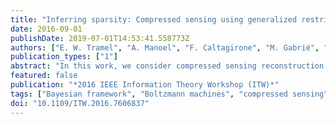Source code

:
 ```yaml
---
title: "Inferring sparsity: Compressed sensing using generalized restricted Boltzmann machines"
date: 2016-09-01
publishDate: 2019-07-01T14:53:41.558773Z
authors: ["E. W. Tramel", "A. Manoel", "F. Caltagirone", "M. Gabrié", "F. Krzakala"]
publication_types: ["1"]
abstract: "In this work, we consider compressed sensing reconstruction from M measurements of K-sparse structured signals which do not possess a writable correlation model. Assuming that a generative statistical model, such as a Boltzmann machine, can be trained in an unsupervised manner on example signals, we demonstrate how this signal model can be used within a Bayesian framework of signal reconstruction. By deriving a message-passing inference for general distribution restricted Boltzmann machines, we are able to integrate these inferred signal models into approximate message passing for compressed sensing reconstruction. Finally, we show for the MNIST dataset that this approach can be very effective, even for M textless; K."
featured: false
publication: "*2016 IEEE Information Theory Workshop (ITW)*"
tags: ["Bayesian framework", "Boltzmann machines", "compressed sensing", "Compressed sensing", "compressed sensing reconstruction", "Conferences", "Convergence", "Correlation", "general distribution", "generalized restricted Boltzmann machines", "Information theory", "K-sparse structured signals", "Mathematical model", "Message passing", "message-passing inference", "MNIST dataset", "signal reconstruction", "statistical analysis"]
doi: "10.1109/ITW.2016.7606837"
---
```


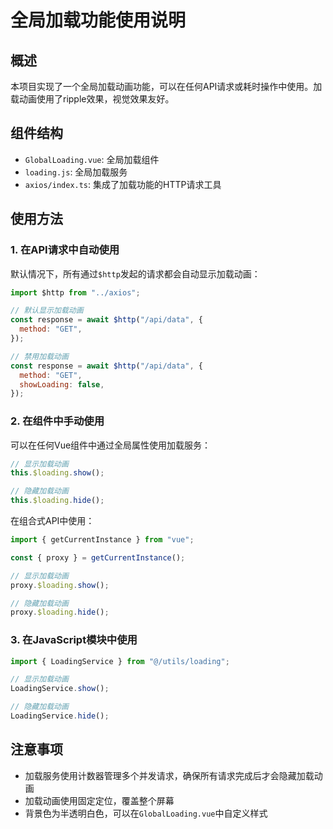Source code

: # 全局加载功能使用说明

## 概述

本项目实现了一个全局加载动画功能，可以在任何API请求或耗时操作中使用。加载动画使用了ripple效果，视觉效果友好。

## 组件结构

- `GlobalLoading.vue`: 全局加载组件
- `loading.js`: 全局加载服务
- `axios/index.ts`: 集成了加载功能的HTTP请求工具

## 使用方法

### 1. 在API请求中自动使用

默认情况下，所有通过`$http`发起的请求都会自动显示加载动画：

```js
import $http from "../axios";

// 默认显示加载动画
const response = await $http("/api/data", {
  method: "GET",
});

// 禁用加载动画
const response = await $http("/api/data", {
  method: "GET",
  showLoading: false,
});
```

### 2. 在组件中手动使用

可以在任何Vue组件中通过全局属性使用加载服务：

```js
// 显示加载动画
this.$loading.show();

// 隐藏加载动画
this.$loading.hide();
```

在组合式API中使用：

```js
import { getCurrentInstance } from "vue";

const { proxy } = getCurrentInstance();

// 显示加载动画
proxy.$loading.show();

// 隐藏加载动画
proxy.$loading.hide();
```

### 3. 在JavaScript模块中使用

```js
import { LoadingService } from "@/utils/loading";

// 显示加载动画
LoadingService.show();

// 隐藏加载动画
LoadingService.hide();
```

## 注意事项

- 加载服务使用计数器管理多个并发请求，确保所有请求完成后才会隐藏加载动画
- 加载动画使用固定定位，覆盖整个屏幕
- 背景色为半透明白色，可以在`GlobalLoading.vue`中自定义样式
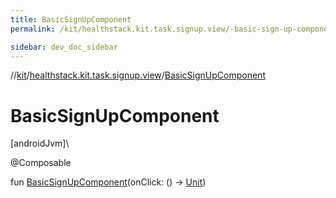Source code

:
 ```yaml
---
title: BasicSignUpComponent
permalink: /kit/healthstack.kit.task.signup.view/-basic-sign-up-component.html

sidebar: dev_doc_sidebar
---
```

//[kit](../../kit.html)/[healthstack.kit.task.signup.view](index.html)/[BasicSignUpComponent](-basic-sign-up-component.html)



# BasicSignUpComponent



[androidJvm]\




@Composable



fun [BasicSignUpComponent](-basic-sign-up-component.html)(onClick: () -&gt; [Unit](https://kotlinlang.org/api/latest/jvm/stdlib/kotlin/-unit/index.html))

-------

Everything in the preceding material must be transcribed exactly, except the images.

Source code

:
 ```yaml
---
title: "Inferring sparsity: Compressed sensing using generalized restricted Boltzmann machines"
date: 2016-09-01
publishDate: 2019-07-01T14:53:41.558773Z
authors: ["E. W. Tramel", "A. Manoel", "F. Caltagirone", "M. Gabrié", "F. Krzakala"]
publication_types: ["1"]
abstract: "In this work, we consider compressed sensing reconstruction from M measurements of K-sparse structured signals which do not possess a writable correlation model. Assuming that a generative statistical model, such as a Boltzmann machine, can be trained in an unsupervised manner on example signals, we demonstrate how this signal model can be used within a Bayesian framework of signal reconstruction. By deriving a message-passing inference for general distribution restricted Boltzmann machines, we are able to integrate these inferred signal models into approximate message passing for compressed sensing reconstruction. Finally, we show for the MNIST dataset that this approach can be very effective, even for M textless; K."
featured: false
publication: "*2016 IEEE Information Theory Workshop (ITW)*"
tags: ["Bayesian framework", "Boltzmann machines", "compressed sensing", "Compressed sensing", "compressed sensing reconstruction", "Conferences", "Convergence", "Correlation", "general distribution", "generalized restricted Boltzmann machines", "Information theory", "K-sparse structured signals", "Mathematical model", "Message passing", "message-passing inference", "MNIST dataset", "signal reconstruction", "statistical analysis"]
doi: "10.1109/ITW.2016.7606837"
---
```


Source code

: # 全局加载功能使用说明

## 概述

本项目实现了一个全局加载动画功能，可以在任何API请求或耗时操作中使用。加载动画使用了ripple效果，视觉效果友好。

## 组件结构

- `GlobalLoading.vue`: 全局加载组件
- `loading.js`: 全局加载服务
- `axios/index.ts`: 集成了加载功能的HTTP请求工具

## 使用方法

### 1. 在API请求中自动使用

默认情况下，所有通过`$http`发起的请求都会自动显示加载动画：

```js
import $http from "../axios";

// 默认显示加载动画
const response = await $http("/api/data", {
  method: "GET",
});

// 禁用加载动画
const response = await $http("/api/data", {
  method: "GET",
  showLoading: false,
});
```

### 2. 在组件中手动使用

可以在任何Vue组件中通过全局属性使用加载服务：

```js
// 显示加载动画
this.$loading.show();

// 隐藏加载动画
this.$loading.hide();
```

在组合式API中使用：

```js
import { getCurrentInstance } from "vue";

const { proxy } = getCurrentInstance();

// 显示加载动画
proxy.$loading.show();

// 隐藏加载动画
proxy.$loading.hide();
```

### 3. 在JavaScript模块中使用

```js
import { LoadingService } from "@/utils/loading";

// 显示加载动画
LoadingService.show();

// 隐藏加载动画
LoadingService.hide();
```

## 注意事项

- 加载服务使用计数器管理多个并发请求，确保所有请求完成后才会隐藏加载动画
- 加载动画使用固定定位，覆盖整个屏幕
- 背景色为半透明白色，可以在`GlobalLoading.vue`中自定义样式
Source code

:
 ```yaml
---
title: BasicSignUpComponent
permalink: /kit/healthstack.kit.task.signup.view/-basic-sign-up-component.html

sidebar: dev_doc_sidebar
---
```

//[kit](../../kit.html)/[healthstack.kit.task.signup.view](index.html)/[BasicSignUpComponent](-basic-sign-up-component.html)



# BasicSignUpComponent



[androidJvm]\




@Composable



fun [BasicSignUpComponent](-basic-sign-up-component.html)(onClick: () -&gt; [Unit](https://kotlinlang.org/api/latest/jvm/stdlib/kotlin/-unit/index.html))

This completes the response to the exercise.